Improving emotional control in children

Emotional control is the ability to manage emotions to achieve goals, complete tasks, or control and direct your behavior. If this is a strength for you, you’re not only able to handle the daily ups and downs of life easily but can maintain your cool in more emotionally charged situations as well- whether its confrontation with a hot-tempered boss or with a teenage son challenging parental authority.

Most of us demonstrate the skill in some settings but not in others. Most of us, kids and adults alike, have a “public self” and a “private self”, and different rules seem to govern each of these personas.

In toddlerhood and preschool years, however, you can begin to see individual variations in emotional regulation abilities. Some little kids go through “terrible twos” with only mild tantrums, while others may have emotional meltdowns. Some children can roll with the changes in their surrounding while others may get agitated if the sequence is disrupted in any way. Teens who lag behind in developing emotional control will be at an even bigger disadvantage, experiencing more than their share of emotional turmoil during a phase of development that’s marked by emotional ups and downs. Those who can manage their emotions are less likely to argue with teachers and parents can handle performance situations (examinations, games) without excessive anxiety and can bounce back quickly from disappointment.
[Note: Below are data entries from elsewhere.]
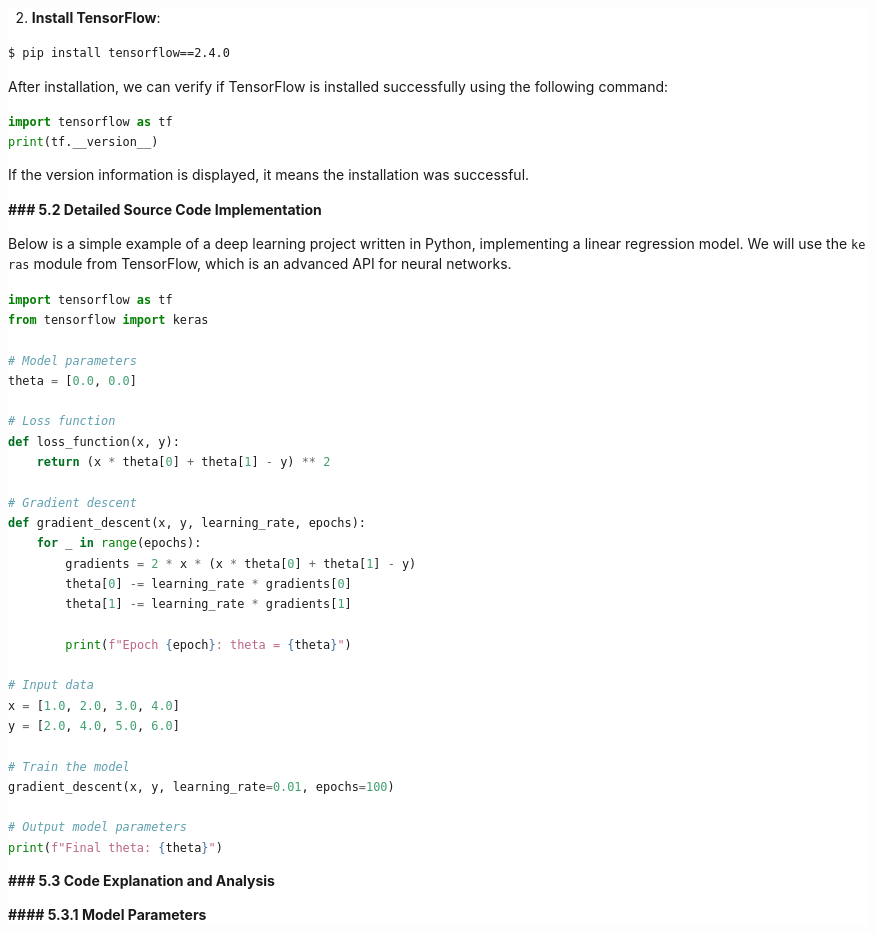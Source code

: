 2. **Install TensorFlow**:

```shell
$ pip install tensorflow==2.4.0
```

After installation, we can verify if TensorFlow is installed successfully using the following command:

```python
import tensorflow as tf
print(tf.__version__)
```

If the version information is displayed, it means the installation was successful.

**### 5.2 Detailed Source Code Implementation**

Below is a simple example of a deep learning project written in Python, implementing a linear regression model. We will use the `keras` module from TensorFlow, which is an advanced API for neural networks.

```python
import tensorflow as tf
from tensorflow import keras

# Model parameters
theta = [0.0, 0.0]

# Loss function
def loss_function(x, y):
    return (x * theta[0] + theta[1] - y) ** 2

# Gradient descent
def gradient_descent(x, y, learning_rate, epochs):
    for _ in range(epochs):
        gradients = 2 * x * (x * theta[0] + theta[1] - y)
        theta[0] -= learning_rate * gradients[0]
        theta[1] -= learning_rate * gradients[1]

        print(f"Epoch {epoch}: theta = {theta}")

# Input data
x = [1.0, 2.0, 3.0, 4.0]
y = [2.0, 4.0, 5.0, 6.0]

# Train the model
gradient_descent(x, y, learning_rate=0.01, epochs=100)

# Output model parameters
print(f"Final theta: {theta}")
```

**### 5.3 Code Explanation and Analysis**

**#### 5.3.1 Model Parameters**
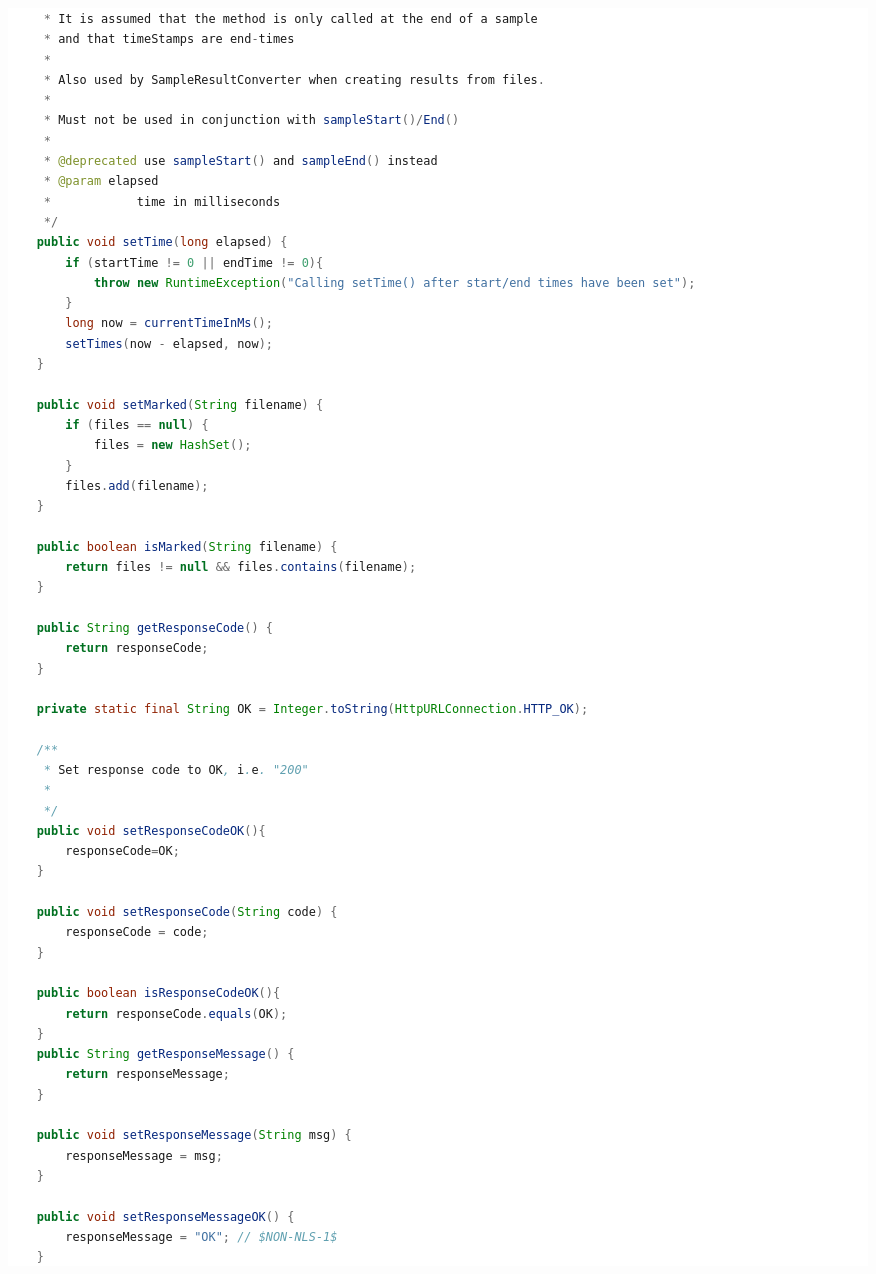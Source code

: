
 ```java
     * It is assumed that the method is only called at the end of a sample
     * and that timeStamps are end-times
	 * 
     * Also used by SampleResultConverter when creating results from files.
     * 
	 * Must not be used in conjunction with sampleStart()/End()
	 * 
	 * @deprecated use sampleStart() and sampleEnd() instead
	 * @param elapsed
	 *            time in milliseconds
	 */
	public void setTime(long elapsed) {
		if (startTime != 0 || endTime != 0){
			throw new RuntimeException("Calling setTime() after start/end times have been set");
		}
		long now = currentTimeInMs();
	    setTimes(now - elapsed, now);
	}

	public void setMarked(String filename) {
		if (files == null) {
			files = new HashSet();
		}
		files.add(filename);
	}

	public boolean isMarked(String filename) {
		return files != null && files.contains(filename);
	}

	public String getResponseCode() {
		return responseCode;
	}

    private static final String OK = Integer.toString(HttpURLConnection.HTTP_OK);
    
    /**
     * Set response code to OK, i.e. "200"
     *
     */
    public void setResponseCodeOK(){
        responseCode=OK;
    }
    
	public void setResponseCode(String code) {
		responseCode = code;
	}

    public boolean isResponseCodeOK(){
        return responseCode.equals(OK);
    }
	public String getResponseMessage() {
		return responseMessage;
	}

	public void setResponseMessage(String msg) {
		responseMessage = msg;
	}

    public void setResponseMessageOK() {
        responseMessage = "OK"; // $NON-NLS-1$       
    }

```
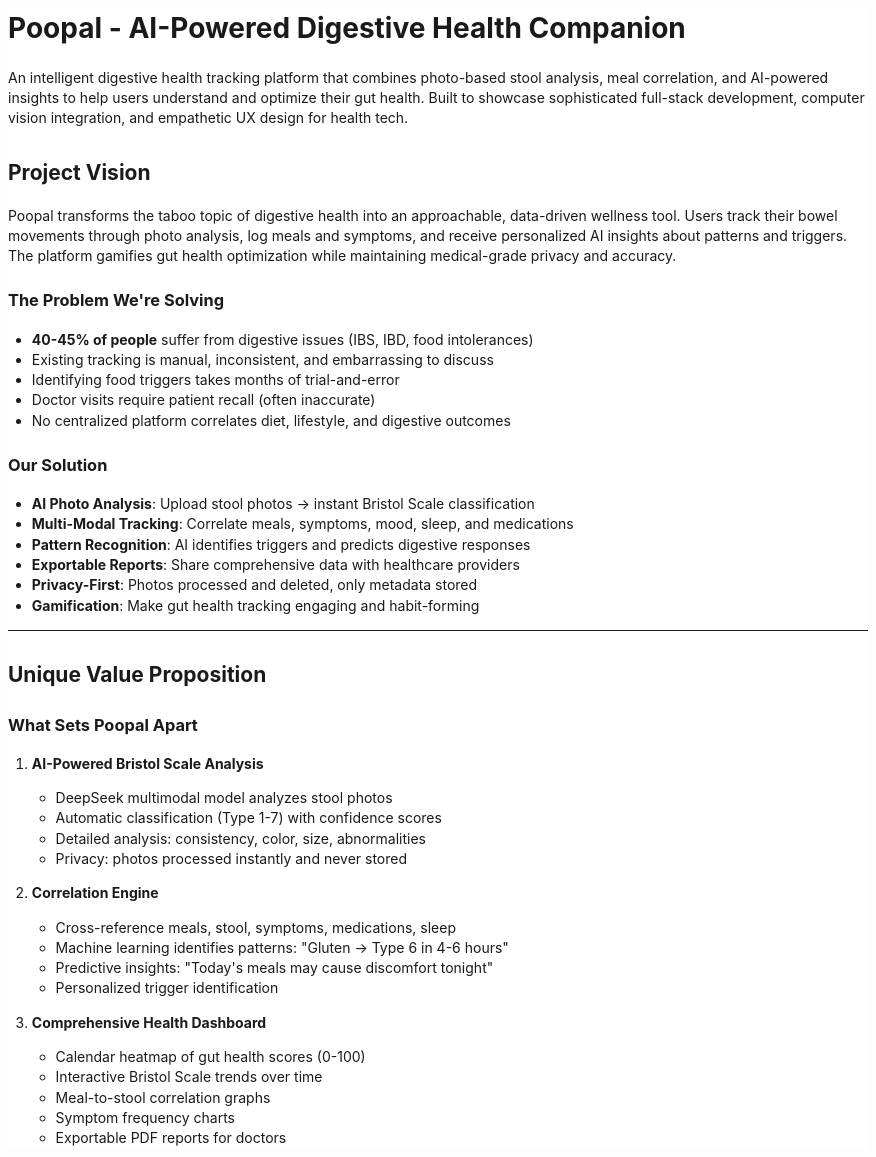 # Poopal - AI-Powered Digestive Health Companion

An intelligent digestive health tracking platform that combines photo-based stool analysis, meal correlation, and AI-powered insights to help users understand and optimize their gut health. Built to showcase sophisticated full-stack development, computer vision integration, and empathetic UX design for health tech.

## Project Vision

Poopal transforms the taboo topic of digestive health into an approachable, data-driven wellness tool. Users track their bowel movements through photo analysis, log meals and symptoms, and receive personalized AI insights about patterns and triggers. The platform gamifies gut health optimization while maintaining medical-grade privacy and accuracy.

### The Problem We're Solving

- **40-45% of people** suffer from digestive issues (IBS, IBD, food intolerances)
- Existing tracking is manual, inconsistent, and embarrassing to discuss
- Identifying food triggers takes months of trial-and-error
- Doctor visits require patient recall (often inaccurate)
- No centralized platform correlates diet, lifestyle, and digestive outcomes

### Our Solution

- **AI Photo Analysis**: Upload stool photos → instant Bristol Scale classification
- **Multi-Modal Tracking**: Correlate meals, symptoms, mood, sleep, and medications
- **Pattern Recognition**: AI identifies triggers and predicts digestive responses
- **Exportable Reports**: Share comprehensive data with healthcare providers
- **Privacy-First**: Photos processed and deleted, only metadata stored
- **Gamification**: Make gut health tracking engaging and habit-forming

---

## Unique Value Proposition

### What Sets Poopal Apart

1. **AI-Powered Bristol Scale Analysis**
   - DeepSeek multimodal model analyzes stool photos
   - Automatic classification (Type 1-7) with confidence scores
   - Detailed analysis: consistency, color, size, abnormalities
   - Privacy: photos processed instantly and never stored

2. **Correlation Engine**
   - Cross-reference meals, stool, symptoms, medications, sleep
   - Machine learning identifies patterns: "Gluten → Type 6 in 4-6 hours"
   - Predictive insights: "Today's meals may cause discomfort tonight"
   - Personalized trigger identification

3. **Comprehensive Health Dashboard**
   - Calendar heatmap of gut health scores (0-100)
   - Interactive Bristol Scale trends over time
   - Meal-to-stool correlation graphs
   - Symptom frequency charts
   - Exportable PDF reports for doctors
Improving emotional control in everyday situations

  1. With younger children, regulate the environment: – You can reduce the likelihood that the child’s emotions will get out of control by building in routines, particularly around mealtime, bedtimes, and playtime.
  2. Prepare your child by talking with him/ her about what to expect and what can be done if he/ she starts feeling overwhelmed. Some problem situations are simply unavoidable but can be defused with a little advance work. 
  3. Give your child coping strategies. What options of escape can you provide? Simple self-soothing strategies can help like picking up and holding a favorite stuffed animal (for younger children) or plugging into soothing music on your cell phone (for older children).
  4. Let your child learn simple relaxation techniques such as deep breathing and progressive relaxation.
  5. Read stories in which characters exhibit the behaviors you want your child to learn Older children can get access to autobiographies of famous personalities and how they dealt with the failures.
  6. Give the child an acceptable way to express his emotions (especially anger & frustration)
  7. Identify, with him/ her, the situations where the behavior is most likely to occur.
  8. Rehearse (role-play) the situation and cue the child on the appropriate behavior.
  9. Cue him/her about your expectations just prior to entering the situation.

Another option for boosting your child’s social opportunities and enhancing planning at the same time is to look for regular, recurring activities on weekends. Sports, drama, dance, and other programs can provide social opportunities in a scheduled, structured fashion that instills planning skills indirectly while ensuring that your child has predictable time with peers outside of school.

Be supportive, but otherwise refrain from offering your opinions. Stick to listening and providing whatever help your child asks for. Going beyond that and giving advice about what she should do will likely only add to the pressure an anxious child already feels and be counterproductive.